* [PROBLEM DETAILS]: Across the entries below, count the lines in which the word "that" occurs. Reply with the count alone.

──────── EXTRACTED INFORMATION

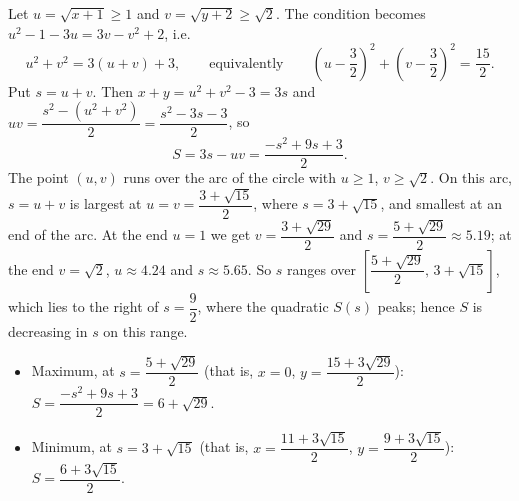 Let $u=\sqrt{x+1}\ge1$ and $v=\sqrt{y+2}\ge\sqrt2$. The condition becomes $u^2-1-3u=3v-v^2+2$, i.e.
\[
u^2+v^2=3(u+v)+3,\qquad\text{equivalently}\qquad\left(u-\dfrac{3}{2}\right)^2+\left(v-\dfrac{3}{2}\right)^2=\dfrac{15}{2}.
\]
Put $s=u+v$. Then $x+y=u^2+v^2-3=3s$ and $uv=\dfrac{s^2-(u^2+v^2)}{2}=\dfrac{s^2-3s-3}{2}$, so
\[
S=3s-uv=\dfrac{-s^2+9s+3}{2}.
\]
The point $(u,v)$ runs over the arc of the circle with $u\ge1$, $v\ge\sqrt2$. On this arc, $s=u+v$ is largest at $u=v=\dfrac{3+\sqrt{15}}{2}$, where $s=3+\sqrt{15}$, and smallest at an end of the arc. At the end $u=1$ we get $v=\dfrac{3+\sqrt{29}}{2}$ and $s=\dfrac{5+\sqrt{29}}{2}\approx5.19$; at the end $v=\sqrt2$, $u\approx4.24$ and $s\approx5.65$. So $s$ ranges over $\left[\dfrac{5+\sqrt{29}}{2},\,3+\sqrt{15}\right]$, which lies to the right of $s=\dfrac{9}{2}$, where the quadratic $S(s)$ peaks; hence $S$ is decreasing in $s$ on this range.
\begin{itemize}
\item Maximum, at $s=\dfrac{5+\sqrt{29}}{2}$ (that is, $x=0$, $y=\dfrac{15+3\sqrt{29}}{2}$): $S=\dfrac{-s^2+9s+3}{2}=\boxed{6+\sqrt{29}}$.
\item Minimum, at $s=3+\sqrt{15}$ (that is, $x=\dfrac{11+3\sqrt{15}}{2}$, $y=\dfrac{9+3\sqrt{15}}{2}$): $S=\boxed{\dfrac{6+3\sqrt{15}}{2}}$.
\end{itemize}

────────────────

* [YOUR RESPONSE]: 2